La “pacificación” del bloqueo naval resultó en el reconocimiento diplomático de la obligación del gobierno de Venezuela con sus acreedores extranjeros, quienes, por otro lado, no recibieron condena alguna de Estados Unidos ante el evidente uso de la fuerza para alcanzar su voluntad estipulada.
Lecciones para el presente
Si bien el gobierno estadounidense salió favorecido del bloqueo naval, colocando los cimientos de lo que sería su política exterior intervencionista en el continente y garantizando el control de materia prima y rutas marítimas para las futuras incursiones en las guerras del siglo XX, la agresión de los países europeos despertó un rechazo general en las jóvenes naciones latinoamericanas, que compartían el mismo rasgo de haberse endeudado en sus propios procesos de constitución como Estados.
El alarmante empleo de recursos de guerra en Venezuela logró que la región concibiera el fundamento de la prohibición del uso de la fuerza que después se integró al derecho internacional. A este respecto, la posición más clara fue la declaración del gobierno argentino, que dio nacimiento a la Doctrina Drago.
La respuesta la elaboró Luis María Drago, jurista argentino que entre 1902 y 1903 se desempeñó como Ministro de Relaciones Exteriores de su país y expresaba el principio de prohibición de injerencias en los asuntos internos de las naciones para la preservación de la paz.
Drago rechazó la movida imperial al declarar que esos procedimientos “establecerían un precedente peligroso para la seguridad y paz de las naciones de esta parte de América. El cobro militar de los empréstitos supone la ocupación territorial para hacerlo efectivo y la ocupación territorial significa la supresión o subordinación de los gobiernos locales en los países a que se extiende”.

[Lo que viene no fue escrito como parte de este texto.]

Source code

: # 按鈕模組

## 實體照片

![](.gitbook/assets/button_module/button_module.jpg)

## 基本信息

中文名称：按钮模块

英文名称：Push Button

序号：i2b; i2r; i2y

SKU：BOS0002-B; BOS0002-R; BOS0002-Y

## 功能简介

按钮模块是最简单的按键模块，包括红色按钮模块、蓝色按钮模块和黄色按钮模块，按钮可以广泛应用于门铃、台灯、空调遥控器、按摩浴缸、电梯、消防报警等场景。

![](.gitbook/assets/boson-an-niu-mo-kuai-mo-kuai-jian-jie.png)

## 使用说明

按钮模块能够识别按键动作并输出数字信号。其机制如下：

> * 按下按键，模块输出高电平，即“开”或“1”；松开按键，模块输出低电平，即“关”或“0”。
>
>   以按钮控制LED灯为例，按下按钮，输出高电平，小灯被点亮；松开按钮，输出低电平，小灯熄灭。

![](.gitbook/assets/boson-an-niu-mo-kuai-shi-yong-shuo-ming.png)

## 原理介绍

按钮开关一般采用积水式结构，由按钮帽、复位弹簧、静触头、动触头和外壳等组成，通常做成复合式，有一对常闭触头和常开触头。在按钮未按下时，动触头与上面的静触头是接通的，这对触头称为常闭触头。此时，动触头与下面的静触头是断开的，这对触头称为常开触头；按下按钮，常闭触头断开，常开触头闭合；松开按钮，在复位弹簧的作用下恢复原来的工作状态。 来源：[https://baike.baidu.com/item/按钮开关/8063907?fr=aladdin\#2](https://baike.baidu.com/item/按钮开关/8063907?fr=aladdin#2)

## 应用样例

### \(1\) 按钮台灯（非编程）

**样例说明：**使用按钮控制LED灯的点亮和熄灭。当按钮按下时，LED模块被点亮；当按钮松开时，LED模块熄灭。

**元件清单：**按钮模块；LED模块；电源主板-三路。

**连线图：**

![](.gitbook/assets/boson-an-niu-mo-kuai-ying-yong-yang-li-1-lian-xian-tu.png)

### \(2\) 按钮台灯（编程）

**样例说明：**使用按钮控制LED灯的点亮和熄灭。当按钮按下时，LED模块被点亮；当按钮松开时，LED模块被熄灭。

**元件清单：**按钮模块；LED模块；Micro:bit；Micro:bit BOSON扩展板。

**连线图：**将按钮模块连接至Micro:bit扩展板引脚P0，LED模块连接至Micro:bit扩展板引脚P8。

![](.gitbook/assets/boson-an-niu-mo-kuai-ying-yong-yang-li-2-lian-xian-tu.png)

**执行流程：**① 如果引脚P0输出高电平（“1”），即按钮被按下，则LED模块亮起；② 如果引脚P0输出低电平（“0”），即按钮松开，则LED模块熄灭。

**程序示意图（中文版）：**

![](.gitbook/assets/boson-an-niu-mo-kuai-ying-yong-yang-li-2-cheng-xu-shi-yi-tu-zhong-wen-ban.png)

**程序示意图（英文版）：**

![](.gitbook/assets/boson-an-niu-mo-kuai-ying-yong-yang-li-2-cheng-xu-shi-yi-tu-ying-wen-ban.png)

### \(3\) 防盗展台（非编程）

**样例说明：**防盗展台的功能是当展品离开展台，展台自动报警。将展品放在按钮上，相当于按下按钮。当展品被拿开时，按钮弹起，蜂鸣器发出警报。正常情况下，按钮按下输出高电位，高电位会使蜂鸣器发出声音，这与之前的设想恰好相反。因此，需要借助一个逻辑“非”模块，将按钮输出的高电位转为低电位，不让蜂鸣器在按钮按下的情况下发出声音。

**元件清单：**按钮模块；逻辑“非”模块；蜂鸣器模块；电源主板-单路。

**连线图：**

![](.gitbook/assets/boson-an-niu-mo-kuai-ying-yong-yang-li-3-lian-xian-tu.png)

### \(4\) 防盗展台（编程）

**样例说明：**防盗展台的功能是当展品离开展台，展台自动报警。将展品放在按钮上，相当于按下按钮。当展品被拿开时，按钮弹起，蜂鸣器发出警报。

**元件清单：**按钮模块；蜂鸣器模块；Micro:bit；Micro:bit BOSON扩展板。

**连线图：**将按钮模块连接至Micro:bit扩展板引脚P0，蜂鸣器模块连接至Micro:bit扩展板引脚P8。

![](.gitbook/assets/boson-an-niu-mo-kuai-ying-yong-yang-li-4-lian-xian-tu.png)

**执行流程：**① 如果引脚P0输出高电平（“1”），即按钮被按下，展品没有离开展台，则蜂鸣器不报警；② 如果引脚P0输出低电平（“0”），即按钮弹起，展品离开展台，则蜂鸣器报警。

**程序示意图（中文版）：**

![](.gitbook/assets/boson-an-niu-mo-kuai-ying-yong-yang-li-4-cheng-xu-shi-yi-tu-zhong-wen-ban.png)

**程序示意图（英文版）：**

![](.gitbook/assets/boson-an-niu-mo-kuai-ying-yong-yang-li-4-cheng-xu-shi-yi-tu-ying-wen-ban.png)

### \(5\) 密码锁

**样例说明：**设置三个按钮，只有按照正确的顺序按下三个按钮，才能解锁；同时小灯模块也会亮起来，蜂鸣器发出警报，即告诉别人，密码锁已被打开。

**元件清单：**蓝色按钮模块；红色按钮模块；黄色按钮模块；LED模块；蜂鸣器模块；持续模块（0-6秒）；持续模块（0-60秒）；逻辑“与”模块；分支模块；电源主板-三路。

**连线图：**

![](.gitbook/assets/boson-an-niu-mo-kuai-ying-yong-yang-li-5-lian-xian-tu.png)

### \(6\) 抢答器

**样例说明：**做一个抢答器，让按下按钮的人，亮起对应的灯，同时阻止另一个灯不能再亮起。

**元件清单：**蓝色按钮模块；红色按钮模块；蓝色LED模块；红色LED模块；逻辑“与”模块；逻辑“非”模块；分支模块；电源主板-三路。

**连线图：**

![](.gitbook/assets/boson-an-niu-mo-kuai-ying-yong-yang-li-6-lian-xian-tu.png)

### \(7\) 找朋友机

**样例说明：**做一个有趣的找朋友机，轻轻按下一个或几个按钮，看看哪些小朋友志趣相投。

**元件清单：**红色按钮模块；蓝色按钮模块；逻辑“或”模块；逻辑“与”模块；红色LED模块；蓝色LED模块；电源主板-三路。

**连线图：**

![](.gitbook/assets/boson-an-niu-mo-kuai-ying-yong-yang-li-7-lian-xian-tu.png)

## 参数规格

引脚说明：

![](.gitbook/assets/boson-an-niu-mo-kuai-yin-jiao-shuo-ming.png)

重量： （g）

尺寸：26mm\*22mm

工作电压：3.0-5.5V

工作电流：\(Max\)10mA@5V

Sus consideraciones estaban dirigidas exclusivamente a Estados Unidos y Europa y fueron adoptadas por la conferencia de La Haya con algunas modificaciones para limitar el uso de la fuerza en el cobro de deudas contractuales de un gobierno a otro.
A pesar de que en los años que siguieron, el país fue sometido a la oscura dictadura militar de Juan Vicente Gómez que terminó respondiendo a los intereses extranjeros, la acción diplomática de Argentina avalada por los países latinoamericanos, junto con la unidad nacional de la población venezolana en favor del llamado de Castro a defender la soberanía nacional, fueron dos capitalizaciones importantes que surgieron de la disuasión del enfrentamiento bélico y que no hay que dejar de mencionar.
El comportamiento de respeto a la autodeterminación que las nacientes repúblicas exigieron, a pesar de tener instituciones débiles y padecer las secuelas estructurales de las guerras independentistas, hacen ruido histórico con respecto a la posiciones belicistas de los países que buscaban definir el nuevo equilibrio de poderes en el mapa global.
Más de 100 años después, Venezuela, tanto por sus recursos energéticos como por el proyecto de integración al mundo multipolar que desarrolla, vuelve a ser epicentro continental que define el reordenamiento global de las potencias, con China y Rusia en el horizonte.
Al evento acude Estados Unidos desempolvando el manual del “gran garrote”, ante el agotamiento creativo de la élite estadounidense para sostener el control hegemónico. No llega como árbitro y, en su afán de aislar al mundo emergente, pone en riesgo su propia participación en la nueva conducción global.
Así como el bloqueo naval de 1902 marcó el amanecer de la hegemonía continental de Washington, hoy las agresiones financieras y las amenazas de guerra contra Venezuela son medidas encolerizadas que parecen cerrar el siglo intervencionista en la región, ante el panorama cada vez menos probable de retomar el poder del país por parte del gran capital occidental.